Mismatch when converting TransformerEncoder to onnx

Mohamed_Hassan · September 18, 2023, 6:24pm

I am convering a model containing TransformerEncoder. However I noticed that the outputs I get in PyTorch and onnxruntimes are different.

class Model(nn.Module):
    def __init__(self):
        super().__init__()
        trans_enc_layer = nn.TransformerEncoderLayer(d_model=32,
                                                     nhead=4,
                                                     dim_feedforward=64)

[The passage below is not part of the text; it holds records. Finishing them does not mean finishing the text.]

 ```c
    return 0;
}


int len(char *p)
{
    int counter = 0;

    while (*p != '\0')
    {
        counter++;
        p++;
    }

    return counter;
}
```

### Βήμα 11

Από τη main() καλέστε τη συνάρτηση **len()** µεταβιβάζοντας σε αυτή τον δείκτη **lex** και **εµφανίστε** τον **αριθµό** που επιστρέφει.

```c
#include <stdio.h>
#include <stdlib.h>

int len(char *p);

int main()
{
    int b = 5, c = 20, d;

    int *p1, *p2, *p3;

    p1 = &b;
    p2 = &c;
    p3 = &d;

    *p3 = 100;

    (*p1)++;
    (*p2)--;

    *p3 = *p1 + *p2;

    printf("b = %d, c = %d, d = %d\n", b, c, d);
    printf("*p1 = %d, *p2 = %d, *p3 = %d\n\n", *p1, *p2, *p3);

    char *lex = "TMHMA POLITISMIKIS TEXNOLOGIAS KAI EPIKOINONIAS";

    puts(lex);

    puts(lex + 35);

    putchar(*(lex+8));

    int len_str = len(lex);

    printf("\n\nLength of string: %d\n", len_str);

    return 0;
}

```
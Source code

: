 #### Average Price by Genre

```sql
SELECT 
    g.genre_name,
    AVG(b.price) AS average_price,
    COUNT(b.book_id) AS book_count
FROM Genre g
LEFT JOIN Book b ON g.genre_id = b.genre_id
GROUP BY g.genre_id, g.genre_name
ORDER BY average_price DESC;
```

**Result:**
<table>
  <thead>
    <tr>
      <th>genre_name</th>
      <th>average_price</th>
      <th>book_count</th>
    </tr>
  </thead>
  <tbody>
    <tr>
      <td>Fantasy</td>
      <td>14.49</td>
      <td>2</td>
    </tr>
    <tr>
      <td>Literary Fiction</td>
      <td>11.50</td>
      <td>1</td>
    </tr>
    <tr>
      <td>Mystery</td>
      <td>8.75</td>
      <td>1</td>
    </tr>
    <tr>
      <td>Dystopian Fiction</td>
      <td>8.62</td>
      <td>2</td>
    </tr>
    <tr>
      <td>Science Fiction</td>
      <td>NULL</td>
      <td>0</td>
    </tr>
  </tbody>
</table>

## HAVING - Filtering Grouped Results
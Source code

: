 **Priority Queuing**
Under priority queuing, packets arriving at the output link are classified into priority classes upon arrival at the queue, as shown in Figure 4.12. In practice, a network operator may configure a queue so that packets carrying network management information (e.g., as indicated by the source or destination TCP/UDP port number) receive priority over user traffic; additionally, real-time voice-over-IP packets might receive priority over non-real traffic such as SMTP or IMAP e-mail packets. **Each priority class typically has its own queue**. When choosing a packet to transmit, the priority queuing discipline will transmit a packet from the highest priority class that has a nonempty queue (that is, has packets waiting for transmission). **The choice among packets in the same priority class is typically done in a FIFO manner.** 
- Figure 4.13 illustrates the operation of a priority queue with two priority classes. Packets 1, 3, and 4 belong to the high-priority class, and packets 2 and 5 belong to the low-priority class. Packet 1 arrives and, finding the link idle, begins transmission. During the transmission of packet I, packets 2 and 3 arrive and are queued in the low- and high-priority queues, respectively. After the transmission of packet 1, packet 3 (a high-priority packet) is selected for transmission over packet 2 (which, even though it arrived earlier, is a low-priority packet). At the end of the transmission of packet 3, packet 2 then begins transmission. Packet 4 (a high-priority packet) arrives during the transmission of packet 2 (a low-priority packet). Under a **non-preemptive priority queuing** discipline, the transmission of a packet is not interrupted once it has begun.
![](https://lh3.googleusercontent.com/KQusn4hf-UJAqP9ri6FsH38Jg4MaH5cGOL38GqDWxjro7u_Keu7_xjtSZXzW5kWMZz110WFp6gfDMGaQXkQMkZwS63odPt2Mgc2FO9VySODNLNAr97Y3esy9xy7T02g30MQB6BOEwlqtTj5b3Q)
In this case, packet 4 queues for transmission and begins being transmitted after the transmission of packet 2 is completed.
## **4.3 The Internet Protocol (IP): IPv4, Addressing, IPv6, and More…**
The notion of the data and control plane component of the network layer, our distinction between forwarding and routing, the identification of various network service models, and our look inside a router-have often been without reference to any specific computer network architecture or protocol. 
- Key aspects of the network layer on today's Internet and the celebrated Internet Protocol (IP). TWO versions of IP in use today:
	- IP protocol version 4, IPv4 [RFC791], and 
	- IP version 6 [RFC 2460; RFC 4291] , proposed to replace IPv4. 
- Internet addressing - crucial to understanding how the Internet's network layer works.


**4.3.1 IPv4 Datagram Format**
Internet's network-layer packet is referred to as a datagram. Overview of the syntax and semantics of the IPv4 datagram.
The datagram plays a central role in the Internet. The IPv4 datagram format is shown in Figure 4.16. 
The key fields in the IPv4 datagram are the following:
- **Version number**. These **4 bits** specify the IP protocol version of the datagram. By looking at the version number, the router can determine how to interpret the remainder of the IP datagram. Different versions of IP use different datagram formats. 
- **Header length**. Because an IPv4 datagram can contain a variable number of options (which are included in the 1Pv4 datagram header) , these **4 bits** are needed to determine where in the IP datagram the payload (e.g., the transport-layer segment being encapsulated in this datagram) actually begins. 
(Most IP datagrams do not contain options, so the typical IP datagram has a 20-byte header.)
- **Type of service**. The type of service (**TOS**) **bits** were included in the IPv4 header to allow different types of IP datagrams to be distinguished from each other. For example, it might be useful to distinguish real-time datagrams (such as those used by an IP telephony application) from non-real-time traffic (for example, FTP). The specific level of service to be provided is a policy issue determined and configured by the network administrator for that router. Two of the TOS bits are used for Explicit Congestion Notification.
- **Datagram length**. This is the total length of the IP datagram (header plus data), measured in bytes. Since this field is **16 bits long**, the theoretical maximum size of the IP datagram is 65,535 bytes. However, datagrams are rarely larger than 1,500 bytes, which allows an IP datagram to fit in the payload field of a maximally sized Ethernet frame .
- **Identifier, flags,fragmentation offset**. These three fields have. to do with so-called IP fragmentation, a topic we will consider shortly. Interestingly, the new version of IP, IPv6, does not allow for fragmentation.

        self.seqTransEncoder = nn.TransformerEncoder(trans_enc_layer,
                                                     num_layers=1)

    def forward(self, x):
        return self.seqTransEncoder(x)


model = Model()
x = torch.randn(7, 1, 32)
y = model(x)

output_file_name = 'model.onnx'
torch.onnx.export(
    model,
    x,
    output_file_name,
    training=torch.onnx.TrainingMode.EVAL,
)
ort_session = ort.InferenceSession(output_file_name)
ort_inputs = {ort_session.get_inputs()[0].name: to_numpy(x)}
ort_outs = ort_session.run(None, ort_inputs)
np.testing.assert_allclose(to_numpy(y), ort_outs[0], rtol=1e-03, atol=1e-05)

When I run the code above, I get the following

Not equal to tolerance rtol=0.001, atol=1e-05

Mismatched elements: 224 / 224 (100%)
Max absolute difference: 0.96960294
Max relative difference: 14.14618

ptrblck · September 18, 2023, 8:52pm

You are not calling model.eval() on the PyTorch model before creating the reference output and are thus using the default dropout layer. Check if this would reduce the numerical mismatches.

Mohamed_Hassan · September 18, 2023, 10:01pm

Thanks a lot. That was the issue indeed.